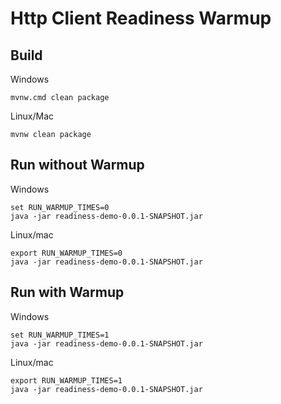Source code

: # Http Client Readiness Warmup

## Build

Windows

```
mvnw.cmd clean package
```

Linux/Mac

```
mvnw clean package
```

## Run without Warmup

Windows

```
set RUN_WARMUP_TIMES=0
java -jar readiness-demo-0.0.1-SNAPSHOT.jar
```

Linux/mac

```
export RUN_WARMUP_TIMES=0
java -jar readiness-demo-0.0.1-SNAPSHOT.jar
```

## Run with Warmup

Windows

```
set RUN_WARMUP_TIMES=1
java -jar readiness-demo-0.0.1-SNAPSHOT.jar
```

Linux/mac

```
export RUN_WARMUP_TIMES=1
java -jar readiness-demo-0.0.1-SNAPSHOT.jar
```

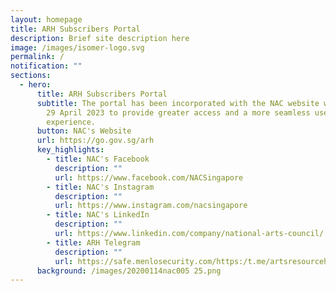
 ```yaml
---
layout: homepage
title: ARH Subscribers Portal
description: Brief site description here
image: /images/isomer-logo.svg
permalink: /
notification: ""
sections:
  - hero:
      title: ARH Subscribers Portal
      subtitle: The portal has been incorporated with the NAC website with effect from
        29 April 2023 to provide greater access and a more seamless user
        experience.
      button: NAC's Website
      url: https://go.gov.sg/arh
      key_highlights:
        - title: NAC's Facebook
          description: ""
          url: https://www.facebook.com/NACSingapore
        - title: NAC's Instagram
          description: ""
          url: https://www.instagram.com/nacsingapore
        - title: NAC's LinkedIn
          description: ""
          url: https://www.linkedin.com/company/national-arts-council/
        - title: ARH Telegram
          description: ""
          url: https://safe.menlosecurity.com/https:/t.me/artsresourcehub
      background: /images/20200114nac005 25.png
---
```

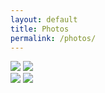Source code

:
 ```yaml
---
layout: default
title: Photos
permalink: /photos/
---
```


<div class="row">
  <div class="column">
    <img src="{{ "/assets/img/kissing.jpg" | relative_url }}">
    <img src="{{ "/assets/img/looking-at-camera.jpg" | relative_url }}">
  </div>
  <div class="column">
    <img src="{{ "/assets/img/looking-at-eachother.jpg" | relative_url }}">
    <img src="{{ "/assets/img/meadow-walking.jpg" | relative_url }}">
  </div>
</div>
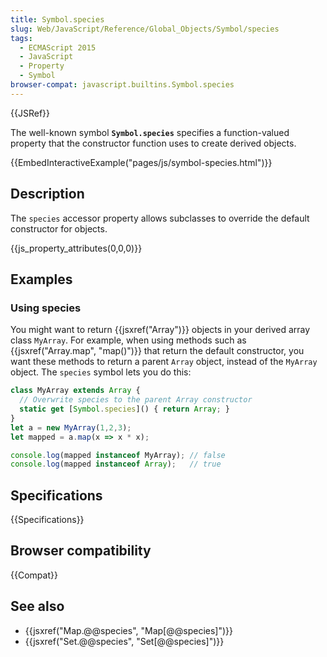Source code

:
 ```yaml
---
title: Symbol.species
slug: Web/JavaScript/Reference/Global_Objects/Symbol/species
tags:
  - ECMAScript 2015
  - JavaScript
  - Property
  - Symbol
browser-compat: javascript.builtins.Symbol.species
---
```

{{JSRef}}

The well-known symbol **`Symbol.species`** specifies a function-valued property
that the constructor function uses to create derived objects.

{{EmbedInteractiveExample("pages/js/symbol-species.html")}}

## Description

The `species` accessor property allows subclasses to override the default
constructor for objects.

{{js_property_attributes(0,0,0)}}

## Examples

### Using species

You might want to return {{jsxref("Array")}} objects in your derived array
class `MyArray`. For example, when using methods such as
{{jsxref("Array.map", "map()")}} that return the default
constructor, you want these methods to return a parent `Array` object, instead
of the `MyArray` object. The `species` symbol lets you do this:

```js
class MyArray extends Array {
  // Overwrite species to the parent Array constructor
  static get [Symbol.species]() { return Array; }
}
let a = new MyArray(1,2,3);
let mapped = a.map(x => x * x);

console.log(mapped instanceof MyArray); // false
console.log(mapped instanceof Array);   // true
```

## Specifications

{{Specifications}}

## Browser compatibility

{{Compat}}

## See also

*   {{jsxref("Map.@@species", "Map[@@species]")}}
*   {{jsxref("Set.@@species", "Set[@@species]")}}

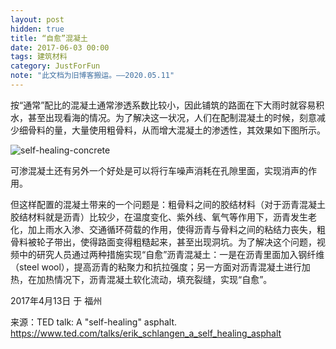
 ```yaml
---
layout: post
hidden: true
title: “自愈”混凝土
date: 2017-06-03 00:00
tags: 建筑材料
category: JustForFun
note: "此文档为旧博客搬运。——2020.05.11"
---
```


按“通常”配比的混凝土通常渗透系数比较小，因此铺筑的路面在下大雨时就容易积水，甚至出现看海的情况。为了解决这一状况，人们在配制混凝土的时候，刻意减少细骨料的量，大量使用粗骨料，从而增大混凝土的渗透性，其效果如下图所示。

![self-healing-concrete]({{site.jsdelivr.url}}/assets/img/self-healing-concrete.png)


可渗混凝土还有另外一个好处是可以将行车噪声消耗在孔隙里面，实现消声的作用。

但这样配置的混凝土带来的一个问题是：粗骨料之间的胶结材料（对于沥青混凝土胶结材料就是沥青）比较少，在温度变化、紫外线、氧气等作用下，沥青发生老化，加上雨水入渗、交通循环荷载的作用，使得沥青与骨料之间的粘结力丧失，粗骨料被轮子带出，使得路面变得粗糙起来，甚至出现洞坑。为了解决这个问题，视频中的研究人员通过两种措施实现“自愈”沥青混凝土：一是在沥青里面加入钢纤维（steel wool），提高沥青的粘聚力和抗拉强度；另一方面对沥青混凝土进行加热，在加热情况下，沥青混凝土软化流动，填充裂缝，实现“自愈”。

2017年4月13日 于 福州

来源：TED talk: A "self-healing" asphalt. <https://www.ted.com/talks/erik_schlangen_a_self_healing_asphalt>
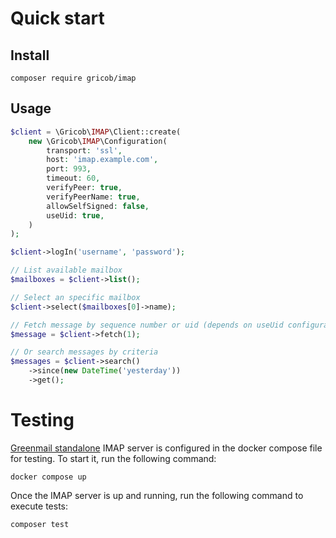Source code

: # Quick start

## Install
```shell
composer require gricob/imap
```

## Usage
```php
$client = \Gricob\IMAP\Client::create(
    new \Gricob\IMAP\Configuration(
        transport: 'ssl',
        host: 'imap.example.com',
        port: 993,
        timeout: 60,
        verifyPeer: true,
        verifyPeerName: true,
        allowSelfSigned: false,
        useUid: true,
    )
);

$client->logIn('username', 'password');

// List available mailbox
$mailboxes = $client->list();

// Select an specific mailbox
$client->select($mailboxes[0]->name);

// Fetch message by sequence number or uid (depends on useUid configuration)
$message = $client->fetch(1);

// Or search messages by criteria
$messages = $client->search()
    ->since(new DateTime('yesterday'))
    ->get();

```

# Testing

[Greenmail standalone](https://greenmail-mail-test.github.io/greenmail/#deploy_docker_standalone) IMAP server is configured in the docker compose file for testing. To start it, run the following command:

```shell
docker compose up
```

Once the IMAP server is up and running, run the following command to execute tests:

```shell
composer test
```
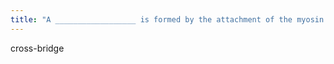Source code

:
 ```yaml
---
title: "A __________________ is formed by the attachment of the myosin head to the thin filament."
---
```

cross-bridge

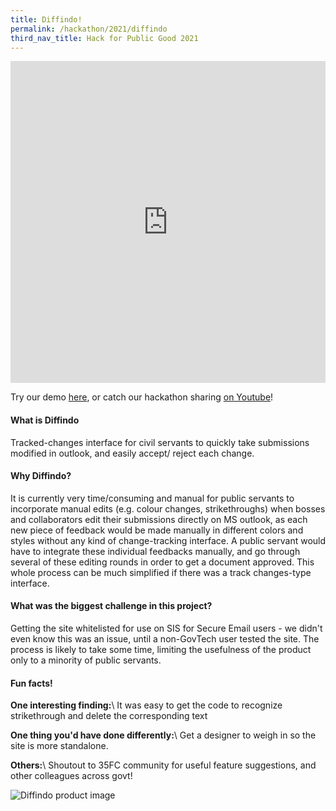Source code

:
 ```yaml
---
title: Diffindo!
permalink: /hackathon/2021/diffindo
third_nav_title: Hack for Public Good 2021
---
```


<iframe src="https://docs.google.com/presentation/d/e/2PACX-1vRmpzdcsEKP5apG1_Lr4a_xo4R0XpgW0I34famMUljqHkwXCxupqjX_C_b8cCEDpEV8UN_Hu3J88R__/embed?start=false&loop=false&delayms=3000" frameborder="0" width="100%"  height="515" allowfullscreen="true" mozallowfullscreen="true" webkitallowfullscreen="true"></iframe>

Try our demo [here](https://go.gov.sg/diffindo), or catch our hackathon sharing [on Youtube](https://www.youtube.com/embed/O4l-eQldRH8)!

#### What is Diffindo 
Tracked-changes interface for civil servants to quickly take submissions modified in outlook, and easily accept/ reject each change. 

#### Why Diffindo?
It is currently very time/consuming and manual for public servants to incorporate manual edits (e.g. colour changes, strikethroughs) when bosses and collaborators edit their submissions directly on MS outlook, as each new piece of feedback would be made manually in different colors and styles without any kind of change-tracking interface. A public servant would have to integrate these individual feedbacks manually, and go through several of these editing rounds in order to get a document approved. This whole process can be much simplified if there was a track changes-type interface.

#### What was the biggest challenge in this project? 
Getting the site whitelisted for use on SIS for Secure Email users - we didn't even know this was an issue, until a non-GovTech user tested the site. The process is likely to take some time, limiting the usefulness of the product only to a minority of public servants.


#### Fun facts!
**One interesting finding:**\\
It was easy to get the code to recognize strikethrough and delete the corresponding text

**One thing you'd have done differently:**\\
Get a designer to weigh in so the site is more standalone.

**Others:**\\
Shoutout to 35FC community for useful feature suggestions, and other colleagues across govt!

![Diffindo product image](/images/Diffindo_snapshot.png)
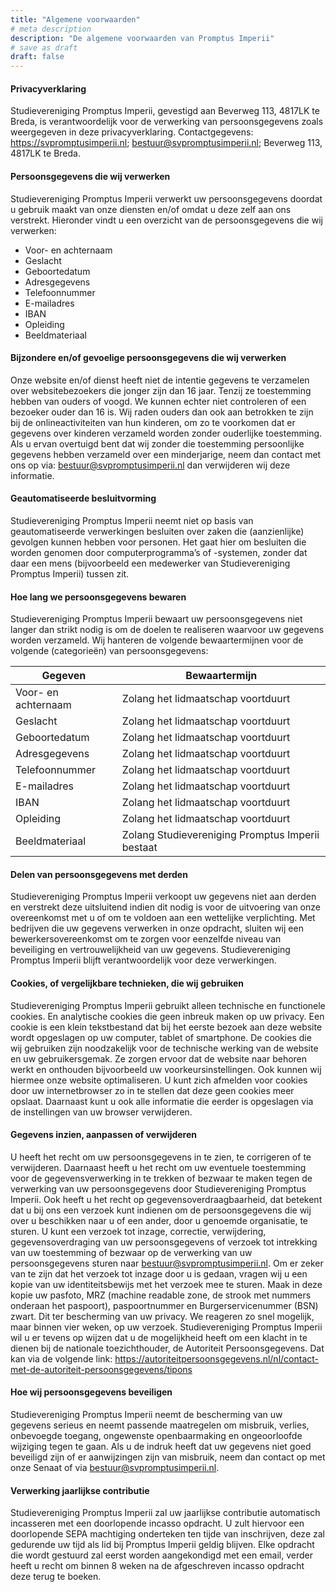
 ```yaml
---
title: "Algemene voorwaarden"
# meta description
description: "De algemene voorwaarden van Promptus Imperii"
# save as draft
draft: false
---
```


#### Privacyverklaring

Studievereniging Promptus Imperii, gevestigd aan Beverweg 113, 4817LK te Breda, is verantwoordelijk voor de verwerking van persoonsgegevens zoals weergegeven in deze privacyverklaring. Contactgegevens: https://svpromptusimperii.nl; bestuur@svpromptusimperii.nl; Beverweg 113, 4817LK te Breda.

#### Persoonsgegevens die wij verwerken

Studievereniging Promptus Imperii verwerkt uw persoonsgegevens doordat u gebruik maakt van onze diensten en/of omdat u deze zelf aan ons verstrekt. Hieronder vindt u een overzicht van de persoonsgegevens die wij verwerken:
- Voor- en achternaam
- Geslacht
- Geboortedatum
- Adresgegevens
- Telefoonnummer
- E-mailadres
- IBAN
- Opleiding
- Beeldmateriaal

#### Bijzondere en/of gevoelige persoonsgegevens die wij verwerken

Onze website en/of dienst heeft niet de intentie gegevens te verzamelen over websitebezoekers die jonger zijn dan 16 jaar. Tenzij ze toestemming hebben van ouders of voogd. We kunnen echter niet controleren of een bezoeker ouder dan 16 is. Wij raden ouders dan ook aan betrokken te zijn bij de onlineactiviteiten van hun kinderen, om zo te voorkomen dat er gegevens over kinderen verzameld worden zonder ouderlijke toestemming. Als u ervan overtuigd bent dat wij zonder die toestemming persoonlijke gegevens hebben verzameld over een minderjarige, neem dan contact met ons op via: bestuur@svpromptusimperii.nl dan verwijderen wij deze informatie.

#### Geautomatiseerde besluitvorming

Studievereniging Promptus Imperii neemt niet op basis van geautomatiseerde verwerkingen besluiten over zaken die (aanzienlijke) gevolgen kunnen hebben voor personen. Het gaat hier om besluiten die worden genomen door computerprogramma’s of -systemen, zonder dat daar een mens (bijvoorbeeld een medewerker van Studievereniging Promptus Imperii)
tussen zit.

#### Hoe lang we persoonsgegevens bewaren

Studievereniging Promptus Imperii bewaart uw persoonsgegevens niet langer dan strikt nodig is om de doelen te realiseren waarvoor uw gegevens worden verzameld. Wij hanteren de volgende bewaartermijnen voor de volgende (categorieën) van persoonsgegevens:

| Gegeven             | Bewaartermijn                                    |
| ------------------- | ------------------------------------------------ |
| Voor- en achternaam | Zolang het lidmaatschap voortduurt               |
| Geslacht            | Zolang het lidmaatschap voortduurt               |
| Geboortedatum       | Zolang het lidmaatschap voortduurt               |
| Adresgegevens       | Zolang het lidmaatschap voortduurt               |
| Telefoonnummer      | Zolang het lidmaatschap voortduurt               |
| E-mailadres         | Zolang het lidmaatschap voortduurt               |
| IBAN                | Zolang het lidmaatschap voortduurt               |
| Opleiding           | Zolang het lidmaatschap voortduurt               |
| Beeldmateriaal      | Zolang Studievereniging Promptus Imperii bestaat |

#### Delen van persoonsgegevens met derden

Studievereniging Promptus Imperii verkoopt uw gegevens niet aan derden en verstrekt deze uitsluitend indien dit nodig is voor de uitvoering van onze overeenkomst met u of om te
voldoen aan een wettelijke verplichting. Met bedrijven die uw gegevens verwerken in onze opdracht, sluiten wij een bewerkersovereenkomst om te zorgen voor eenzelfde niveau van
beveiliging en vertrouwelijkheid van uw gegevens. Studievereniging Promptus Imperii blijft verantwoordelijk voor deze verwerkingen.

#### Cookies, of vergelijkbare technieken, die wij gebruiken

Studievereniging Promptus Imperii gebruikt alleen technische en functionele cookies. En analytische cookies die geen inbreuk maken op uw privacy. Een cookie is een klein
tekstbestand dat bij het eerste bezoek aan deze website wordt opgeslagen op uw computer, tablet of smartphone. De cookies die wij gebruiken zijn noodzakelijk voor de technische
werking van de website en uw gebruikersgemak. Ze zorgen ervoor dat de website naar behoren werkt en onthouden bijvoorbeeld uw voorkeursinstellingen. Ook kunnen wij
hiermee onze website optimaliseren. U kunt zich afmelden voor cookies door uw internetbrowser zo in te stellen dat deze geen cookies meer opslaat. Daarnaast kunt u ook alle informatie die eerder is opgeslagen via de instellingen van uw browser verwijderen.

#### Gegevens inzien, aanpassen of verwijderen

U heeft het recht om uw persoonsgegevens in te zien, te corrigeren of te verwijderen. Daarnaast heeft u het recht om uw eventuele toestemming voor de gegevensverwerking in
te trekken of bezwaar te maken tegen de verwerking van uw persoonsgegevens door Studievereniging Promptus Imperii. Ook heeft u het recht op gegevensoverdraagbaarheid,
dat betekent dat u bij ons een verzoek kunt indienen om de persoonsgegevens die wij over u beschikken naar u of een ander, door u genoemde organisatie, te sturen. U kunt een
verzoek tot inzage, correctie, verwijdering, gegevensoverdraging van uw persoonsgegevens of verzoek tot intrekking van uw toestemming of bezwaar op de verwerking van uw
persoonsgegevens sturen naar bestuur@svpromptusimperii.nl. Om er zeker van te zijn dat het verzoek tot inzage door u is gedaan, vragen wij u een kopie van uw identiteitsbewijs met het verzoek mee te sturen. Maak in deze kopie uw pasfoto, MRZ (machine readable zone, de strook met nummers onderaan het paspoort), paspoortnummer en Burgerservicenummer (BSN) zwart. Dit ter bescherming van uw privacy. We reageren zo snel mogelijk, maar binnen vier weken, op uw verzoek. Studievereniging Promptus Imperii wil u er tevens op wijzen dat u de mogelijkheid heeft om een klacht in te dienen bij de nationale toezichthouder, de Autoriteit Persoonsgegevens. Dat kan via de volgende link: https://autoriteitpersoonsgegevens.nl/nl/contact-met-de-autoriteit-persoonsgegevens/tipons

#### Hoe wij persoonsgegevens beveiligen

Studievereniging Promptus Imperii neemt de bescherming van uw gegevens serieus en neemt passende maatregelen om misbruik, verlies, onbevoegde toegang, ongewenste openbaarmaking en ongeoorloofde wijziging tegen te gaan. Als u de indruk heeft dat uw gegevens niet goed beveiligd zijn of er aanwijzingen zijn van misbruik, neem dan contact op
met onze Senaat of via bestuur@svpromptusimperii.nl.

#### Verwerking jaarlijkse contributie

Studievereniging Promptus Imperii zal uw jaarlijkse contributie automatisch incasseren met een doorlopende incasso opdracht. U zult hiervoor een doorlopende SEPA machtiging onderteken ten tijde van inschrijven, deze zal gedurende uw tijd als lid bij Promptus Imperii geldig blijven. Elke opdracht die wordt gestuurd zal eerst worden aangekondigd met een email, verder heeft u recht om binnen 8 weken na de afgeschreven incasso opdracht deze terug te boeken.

__What you have to do__: Look back at the entries above and repeat, unchanged, every line from the line holding "beveiliging en vertrouwelijkheid" through the line holding "Studievereniging Promptus Imperii gebruikt".

__Problem solution__:
beveiliging en vertrouwelijkheid van uw gegevens. Studievereniging Promptus Imperii blijft verantwoordelijk voor deze verwerkingen.

#### Cookies, of vergelijkbare technieken, die wij gebruiken

Studievereniging Promptus Imperii gebruikt alleen technische en functionele cookies. En analytische cookies die geen inbreuk maken op uw privacy. Een cookie is een klein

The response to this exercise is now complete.